In the embodiment of the present invention, the device further includes: a loading module, configured to load the service according to the reserved resource of the service.

According to still another embodiment of the present invention, there is provided a processor comprising the time-frequency spectrum continuous resource reservation device of any of the above.

The embodiment of the present invention adopts a request signal for receiving a service and determines a spectrum resource block of the candidate link and the candidate link, and then selects a spare resource block from the spectrum resource block, and acquires a time spectrum continuous value TSC of the spare resource block, and finally The resource block to be allocated corresponding to the TSC that meets the preset condition is selected as the reserved resource of the service from the spare resource block, so that the problem that the spectrum resource cannot be properly allocated under the software-defined flexible optical network in the related art is solved, and the problem is achieved. The effect of properly allocating spectrum resources.

DRAWINGS

The drawings described herein are intended to provide a further understanding of the invention, and are intended to be a part of the invention. In the drawing:

1 is a flowchart of a time-frequency spectrum continuous resource reservation method according to an embodiment of the present invention;

2 is a structural block diagram of a time-frequency spectrum continuous resource reservation apparatus according to an embodiment of the present invention;

3 is a block diagram of a preferred structure of a time-frequency spectrum-based resource reservation device in accordance with a preferred embodiment of the present invention. Figure 1;

4 is a block diagram 2 of a preferred structure of a time-frequency spectrum-based resource reservation apparatus according to a preferred embodiment of the present invention;

5 is a block diagram 3 of a preferred structure of a time-frequency spectrum-based resource reservation apparatus according to a preferred embodiment of the present invention;

6 is a structural block diagram of a processor according to an embodiment of the present invention;

Figure 7a is a time-frequency continuous schematic diagram 1 according to a preferred embodiment 1 of the present invention;

Figure 7b is a time-frequency continuous schematic diagram 2 of a preferred embodiment 1 of the present invention;

8 is a flow chart of a time-frequency spectrum continuous resource reservation method according to a preferred embodiment 2 of the present invention.

detailed description

The invention will be described in detail below with reference to the drawings in conjunction with the embodiments. It should be noted that the embodiments in the present application and the features in the embodiments may be combined with each other without conflict.

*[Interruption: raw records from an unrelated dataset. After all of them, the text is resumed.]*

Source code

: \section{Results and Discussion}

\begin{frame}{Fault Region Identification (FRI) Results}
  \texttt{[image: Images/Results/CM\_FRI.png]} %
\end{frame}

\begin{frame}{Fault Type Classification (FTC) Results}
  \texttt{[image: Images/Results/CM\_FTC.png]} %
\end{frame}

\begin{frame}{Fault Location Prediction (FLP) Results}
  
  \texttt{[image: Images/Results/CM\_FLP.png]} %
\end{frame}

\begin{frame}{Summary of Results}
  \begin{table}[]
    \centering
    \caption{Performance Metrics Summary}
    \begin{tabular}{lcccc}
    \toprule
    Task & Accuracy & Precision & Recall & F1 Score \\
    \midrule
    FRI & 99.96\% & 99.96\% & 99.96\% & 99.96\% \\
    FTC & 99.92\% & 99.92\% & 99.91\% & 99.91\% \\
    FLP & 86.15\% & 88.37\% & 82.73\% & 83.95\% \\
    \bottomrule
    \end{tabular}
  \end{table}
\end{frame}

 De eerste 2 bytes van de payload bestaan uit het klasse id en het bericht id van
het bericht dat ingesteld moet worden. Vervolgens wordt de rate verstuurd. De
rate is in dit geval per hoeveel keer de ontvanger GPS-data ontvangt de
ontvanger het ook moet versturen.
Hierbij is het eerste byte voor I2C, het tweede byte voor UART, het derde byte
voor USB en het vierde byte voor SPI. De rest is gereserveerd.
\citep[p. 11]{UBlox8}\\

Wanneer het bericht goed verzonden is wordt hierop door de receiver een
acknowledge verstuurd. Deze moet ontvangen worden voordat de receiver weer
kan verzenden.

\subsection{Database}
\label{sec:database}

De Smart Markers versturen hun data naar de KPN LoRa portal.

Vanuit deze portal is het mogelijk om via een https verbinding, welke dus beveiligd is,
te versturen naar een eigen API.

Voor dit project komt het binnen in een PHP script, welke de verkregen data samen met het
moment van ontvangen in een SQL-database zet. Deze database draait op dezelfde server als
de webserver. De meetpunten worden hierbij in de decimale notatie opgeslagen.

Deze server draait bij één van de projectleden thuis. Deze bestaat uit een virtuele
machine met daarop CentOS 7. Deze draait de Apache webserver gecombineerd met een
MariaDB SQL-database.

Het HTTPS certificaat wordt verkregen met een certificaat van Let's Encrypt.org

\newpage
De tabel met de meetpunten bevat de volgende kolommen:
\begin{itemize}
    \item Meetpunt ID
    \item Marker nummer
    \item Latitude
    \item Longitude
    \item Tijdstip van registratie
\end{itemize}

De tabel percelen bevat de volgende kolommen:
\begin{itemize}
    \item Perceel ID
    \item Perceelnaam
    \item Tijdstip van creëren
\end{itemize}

In this embodiment, a time-frequency spectrum-based resource reservation method is provided, which may be implemented by a processor, but is not limited thereto. FIG. 1 is a time-frequency spectrum-based resource according to an embodiment of the present invention. A flowchart of the reservation method, as shown in FIG. 1, the process includes the following steps:

Step S102, receiving a request signal of a service, and determining a spectrum resource block of the candidate link and the candidate link according to the request signal;

Step S104, selecting, as a spare resource block, the request resource from the spectrum resource block, and acquiring the time spectrum continuous value TSC of the spare resource block;

Step S106: Select at least one resource block to be allocated corresponding to the TSC that meets the preset condition as the reserved resource of the service from the spare resource block.

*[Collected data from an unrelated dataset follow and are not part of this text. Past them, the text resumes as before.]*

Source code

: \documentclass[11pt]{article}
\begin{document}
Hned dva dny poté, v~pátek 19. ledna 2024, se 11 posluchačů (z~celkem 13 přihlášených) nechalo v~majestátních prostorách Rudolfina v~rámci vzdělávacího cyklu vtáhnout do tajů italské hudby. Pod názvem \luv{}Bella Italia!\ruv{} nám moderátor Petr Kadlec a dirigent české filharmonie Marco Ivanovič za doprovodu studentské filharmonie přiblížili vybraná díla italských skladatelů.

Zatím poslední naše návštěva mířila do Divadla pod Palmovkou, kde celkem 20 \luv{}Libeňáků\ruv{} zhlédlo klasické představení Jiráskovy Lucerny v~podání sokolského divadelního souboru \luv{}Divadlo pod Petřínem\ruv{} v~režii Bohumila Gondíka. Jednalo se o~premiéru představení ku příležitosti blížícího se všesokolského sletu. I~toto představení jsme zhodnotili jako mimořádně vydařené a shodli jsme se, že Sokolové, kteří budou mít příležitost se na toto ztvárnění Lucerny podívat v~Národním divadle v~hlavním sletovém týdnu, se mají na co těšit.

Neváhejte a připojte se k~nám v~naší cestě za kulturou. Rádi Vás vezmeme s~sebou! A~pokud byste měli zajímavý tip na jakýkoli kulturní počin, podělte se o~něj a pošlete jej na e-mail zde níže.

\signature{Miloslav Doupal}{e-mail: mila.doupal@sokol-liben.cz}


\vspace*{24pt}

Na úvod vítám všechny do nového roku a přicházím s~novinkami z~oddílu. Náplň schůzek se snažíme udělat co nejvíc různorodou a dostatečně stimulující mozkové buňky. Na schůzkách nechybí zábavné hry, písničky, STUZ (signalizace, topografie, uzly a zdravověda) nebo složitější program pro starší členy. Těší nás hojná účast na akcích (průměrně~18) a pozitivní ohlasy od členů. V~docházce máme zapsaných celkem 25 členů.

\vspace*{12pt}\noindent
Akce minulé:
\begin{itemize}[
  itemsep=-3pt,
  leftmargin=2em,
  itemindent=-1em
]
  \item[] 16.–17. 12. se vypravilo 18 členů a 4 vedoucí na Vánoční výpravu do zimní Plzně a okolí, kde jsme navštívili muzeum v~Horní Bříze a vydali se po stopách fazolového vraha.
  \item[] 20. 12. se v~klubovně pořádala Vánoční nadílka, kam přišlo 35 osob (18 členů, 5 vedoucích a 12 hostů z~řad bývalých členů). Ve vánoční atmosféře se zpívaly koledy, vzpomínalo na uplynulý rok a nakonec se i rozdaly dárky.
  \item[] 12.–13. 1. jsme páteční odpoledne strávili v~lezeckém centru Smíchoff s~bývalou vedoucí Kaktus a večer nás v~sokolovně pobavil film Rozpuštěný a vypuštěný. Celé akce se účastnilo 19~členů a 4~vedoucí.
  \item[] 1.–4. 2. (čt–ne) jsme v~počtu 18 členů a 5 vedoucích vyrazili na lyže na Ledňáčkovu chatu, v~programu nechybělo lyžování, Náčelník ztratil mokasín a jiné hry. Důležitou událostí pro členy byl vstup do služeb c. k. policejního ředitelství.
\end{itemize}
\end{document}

Through the above steps, by receiving the request signal of the service and determining the spectrum resource block of the candidate link and the candidate link, then selecting the spare resource block from the spectrum resource block, and acquiring the time spectrum continuous value TSC of the spare resource block, and finally from the standby A resource block to be allocated corresponding to the TSC that meets the preset condition is selected as a reserved resource of the service, and the problem that the spectrum resource cannot be properly allocated under the software-defined flexible optical network in the related art is solved, and the utilization of the idle spectrum resource is improved. rate.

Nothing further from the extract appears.